The Eileen Lecky Clinic is a medical centre in Putney in the London Borough of Wandsworth. It is run by St George's University Hospitals NHS Foundation Trust.

==Location==
The clinic is located at 2 Clarendon Drive, on the north side of the road, at the corner with Charlwood Road.

==History==
The clinic was originally founded in Putney as a branch of the Mothers' Welcome in 1916, by 1922 it was located on Felsham road and became the Putney Infant Welfare Centre. It moved to Clarendon Drive in 1931 as the Children's Health Centre, on a site where there had been two detached houses.
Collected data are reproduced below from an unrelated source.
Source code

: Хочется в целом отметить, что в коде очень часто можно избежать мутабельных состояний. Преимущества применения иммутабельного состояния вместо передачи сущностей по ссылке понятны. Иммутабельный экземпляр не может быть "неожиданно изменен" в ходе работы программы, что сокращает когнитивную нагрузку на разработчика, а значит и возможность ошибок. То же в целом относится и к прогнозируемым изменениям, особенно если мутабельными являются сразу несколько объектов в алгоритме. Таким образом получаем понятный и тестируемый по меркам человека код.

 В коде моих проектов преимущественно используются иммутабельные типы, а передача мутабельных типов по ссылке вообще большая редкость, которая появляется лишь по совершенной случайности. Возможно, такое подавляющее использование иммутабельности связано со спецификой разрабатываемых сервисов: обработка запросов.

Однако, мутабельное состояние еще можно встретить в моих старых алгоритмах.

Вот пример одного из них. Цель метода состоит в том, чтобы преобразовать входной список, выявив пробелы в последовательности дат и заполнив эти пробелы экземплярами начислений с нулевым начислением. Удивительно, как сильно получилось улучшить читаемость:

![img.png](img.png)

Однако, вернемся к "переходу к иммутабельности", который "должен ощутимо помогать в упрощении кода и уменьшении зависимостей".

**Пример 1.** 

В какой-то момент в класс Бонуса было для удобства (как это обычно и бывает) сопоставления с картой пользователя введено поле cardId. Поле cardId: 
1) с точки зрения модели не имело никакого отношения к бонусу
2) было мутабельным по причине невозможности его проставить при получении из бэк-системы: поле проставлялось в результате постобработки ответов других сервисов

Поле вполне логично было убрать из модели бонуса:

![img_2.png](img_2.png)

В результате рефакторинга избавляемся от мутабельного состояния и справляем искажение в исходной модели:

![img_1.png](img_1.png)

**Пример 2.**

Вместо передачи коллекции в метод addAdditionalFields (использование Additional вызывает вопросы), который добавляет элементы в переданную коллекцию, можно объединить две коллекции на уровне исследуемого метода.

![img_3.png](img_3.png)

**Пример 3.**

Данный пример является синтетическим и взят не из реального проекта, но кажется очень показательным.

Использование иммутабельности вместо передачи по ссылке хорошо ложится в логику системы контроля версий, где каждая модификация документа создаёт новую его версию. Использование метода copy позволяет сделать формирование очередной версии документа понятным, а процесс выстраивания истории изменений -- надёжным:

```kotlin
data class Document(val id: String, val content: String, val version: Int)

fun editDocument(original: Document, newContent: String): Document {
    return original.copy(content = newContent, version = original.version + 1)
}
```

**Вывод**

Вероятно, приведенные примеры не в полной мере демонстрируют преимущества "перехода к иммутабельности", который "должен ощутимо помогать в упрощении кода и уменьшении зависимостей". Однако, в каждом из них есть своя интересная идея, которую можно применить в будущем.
During World War II the building was seconded for gas decontamination and first aid, and infant welfare services were moved to classrooms at nearby St Mary's School, but the centre reopened at the end of the war.

Eileen Lecky was a secretary of the clinic and ran it for 50 years, she initially focussed on child health, but also started one of the first migraine clinics in the UK.

The clinic was renamed after Eileen Lecky in 1958 on her retirement, and there is a plaque in the building commemorating her service. Eileen lived in Putney on Deodar Road, and was awarded an MBE for helping the poor.

== Facilities ==
As of 2025 the clinic provides Midwifery Services, ADHD Community Paediatrics, Speech & Language, Multidisciplinary Feeding Team, and Paediatric Urology.

==Transport==
The clinic is served by Transport for London buses on the Upper Richmond road and Upper Richmond road, Putney railway station (Southwestern Railway) is a 7-minute walk from the clinic.